First, I would like to be able to add proper percentage tick marks for each variable rather than tick marks by count. Counts would be confusing, which is why I take out the axis labels completely.

Second, there must be a simpler way to reorganize my data to make this happen. It seems like the sort of thing I should be able to do natively in ggplot2 with plyR, but the documentation for plyR is not very clear (and I have read both the ggplot2 book and the online plyR documentation.

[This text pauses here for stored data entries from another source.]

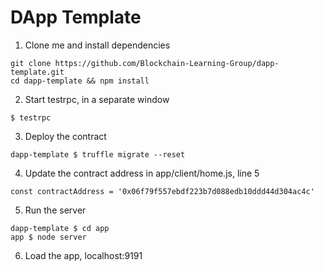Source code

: # DApp Template

1. Clone me and install dependencies
```
git clone https://github.com/Blockchain-Learning-Group/dapp-template.git
cd dapp-template && npm install
```

2. Start testrpc, in a separate window
```
$ testrpc
```

3. Deploy the contract
```
dapp-template $ truffle migrate --reset
```

4. Update the contract address in app/client/home.js, line 5
```
const contractAddress = '0x06f79f557ebdf223b7d088edb10ddd44d304ac4c'
```

5. Run the server
```
dapp-template $ cd app
app $ node server
```

6. Load the app, localhost:9191
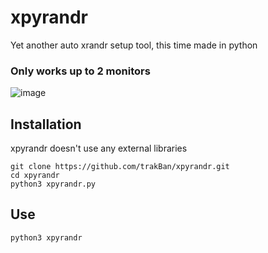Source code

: # xpyrandr
Yet another auto xrandr setup tool, this time made in python
### Only works up to 2 monitors

![image](https://user-images.githubusercontent.com/81049050/193376573-b46e2fe4-4130-4b1c-923d-6922ac5c3f62.png)

## Installation
xpyrandr doesn't use any external libraries
```
git clone https://github.com/trakBan/xpyrandr.git
cd xpyrandr
python3 xpyrandr.py
```

## Use
```
python3 xpyrandr
```
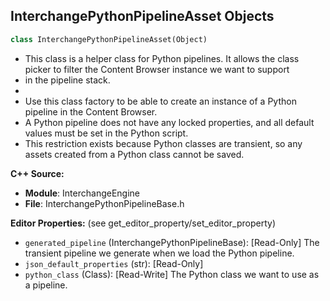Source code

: ## InterchangePythonPipelineAsset Objects

```python
class InterchangePythonPipelineAsset(Object)
```

* This class is a helper class for Python pipelines. It allows the class picker to filter the Content Browser instance we want to support
* in the pipeline stack.
*
* Use this class factory to be able to create an instance of a Python pipeline in the Content Browser.
* A Python pipeline does not have any locked properties, and all default values must be set in the Python script.
* This restriction exists because Python classes are transient, so any assets created from a Python class cannot be saved.

**C++ Source:**

- **Module**: InterchangeEngine
- **File**: InterchangePythonPipelineBase.h

**Editor Properties:** (see get_editor_property/set_editor_property)

- ``generated_pipeline`` (InterchangePythonPipelineBase):  [Read-Only] The transient pipeline we generate when we load the Python pipeline.
- ``json_default_properties`` (str):  [Read-Only]
- ``python_class`` (Class):  [Read-Write] The Python class we want to use as a pipeline.

<a id="unreal.AssetImportData"></a>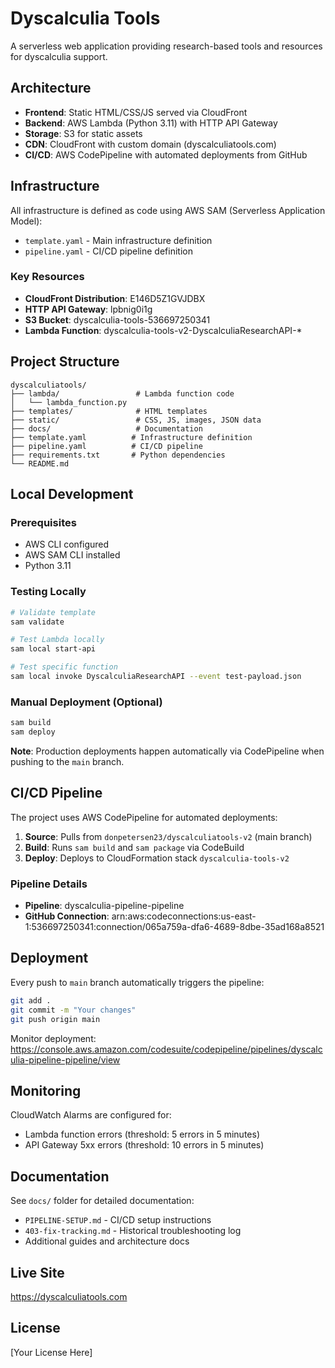 # Dyscalculia Tools

A serverless web application providing research-based tools and resources for dyscalculia support.

## Architecture

- **Frontend**: Static HTML/CSS/JS served via CloudFront
- **Backend**: AWS Lambda (Python 3.11) with HTTP API Gateway
- **Storage**: S3 for static assets
- **CDN**: CloudFront with custom domain (dyscalculiatools.com)
- **CI/CD**: AWS CodePipeline with automated deployments from GitHub

## Infrastructure

All infrastructure is defined as code using AWS SAM (Serverless Application Model):

- `template.yaml` - Main infrastructure definition
- `pipeline.yaml` - CI/CD pipeline definition

### Key Resources

- **CloudFront Distribution**: E146D5Z1GVJDBX
- **HTTP API Gateway**: lpbnig0i1g
- **S3 Bucket**: dyscalculia-tools-536697250341
- **Lambda Function**: dyscalculia-tools-v2-DyscalculiaResearchAPI-*

## Project Structure

```
dyscalculiatools/
├── lambda/                 # Lambda function code
│   └── lambda_function.py
├── templates/              # HTML templates
├── static/                 # CSS, JS, images, JSON data
├── docs/                   # Documentation
├── template.yaml          # Infrastructure definition
├── pipeline.yaml          # CI/CD pipeline
├── requirements.txt       # Python dependencies
└── README.md
```

## Local Development

### Prerequisites
- AWS CLI configured
- AWS SAM CLI installed
- Python 3.11

### Testing Locally

```bash
# Validate template
sam validate

# Test Lambda locally
sam local start-api

# Test specific function
sam local invoke DyscalculiaResearchAPI --event test-payload.json
```

### Manual Deployment (Optional)

```bash
sam build
sam deploy
```

**Note**: Production deployments happen automatically via CodePipeline when pushing to the `main` branch.

## CI/CD Pipeline

The project uses AWS CodePipeline for automated deployments:

1. **Source**: Pulls from `donpetersen23/dyscalculiatools-v2` (main branch)
2. **Build**: Runs `sam build` and `sam package` via CodeBuild
3. **Deploy**: Deploys to CloudFormation stack `dyscalculia-tools-v2`

### Pipeline Details
- **Pipeline**: dyscalculia-pipeline-pipeline
- **GitHub Connection**: arn:aws:codeconnections:us-east-1:536697250341:connection/065a759a-dfa6-4689-8dbe-35ad168a8521

## Deployment

Every push to `main` branch automatically triggers the pipeline:

```bash
git add .
git commit -m "Your changes"
git push origin main
```

Monitor deployment: https://console.aws.amazon.com/codesuite/codepipeline/pipelines/dyscalculia-pipeline-pipeline/view

## Monitoring

CloudWatch Alarms are configured for:
- Lambda function errors (threshold: 5 errors in 5 minutes)
- API Gateway 5xx errors (threshold: 10 errors in 5 minutes)

## Documentation

See `docs/` folder for detailed documentation:
- `PIPELINE-SETUP.md` - CI/CD setup instructions
- `403-fix-tracking.md` - Historical troubleshooting log
- Additional guides and architecture docs

## Live Site

https://dyscalculiatools.com

## License

[Your License Here]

My best graph looks like this, the code to create it follows:

example graph

The R code I use to get it is the following:

library(epicalc)  

### recode the variables to factors ###
recode(c(int_newcoun, int_newneigh, int_neweur, int_newusa, int_neweco, int_newit, int_newen, int_newsp, int_newhr, int_newlit, int_newent, int_newrel, int_newhth, int_bapo, int_wopo, int_eupo, int_educ), c(1,2,3,4,5,6,7,8,9, NA), 
c('Very Interested','Somewhat Interested','Not Very Interested','Not At All interested',NA,NA,NA,NA,NA,NA))

### Combine recoded variables to a common vector
Interest1<-c(int_newcoun, int_newneigh, int_neweur, int_newusa, int_neweco, int_newit, int_newen, int_newsp, int_newhr, int_newlit, int_newent, int_newrel, int_newhth, int_bapo, int_wopo, int_eupo, int_educ)


### Create a second vector to label the first vector by original variable ###  
a1<-rep("News about Bangladesh", length(int_newcoun))
a2<-rep("Neighboring Countries", length(int_newneigh))
[...]
a17<-rep("Education", length(int_educ))


Interest2<-c(a1, a2, a3, a4, a5, a6, a7, a8, a9, a10, a11, a12, a13, a14, a15, a16, a17)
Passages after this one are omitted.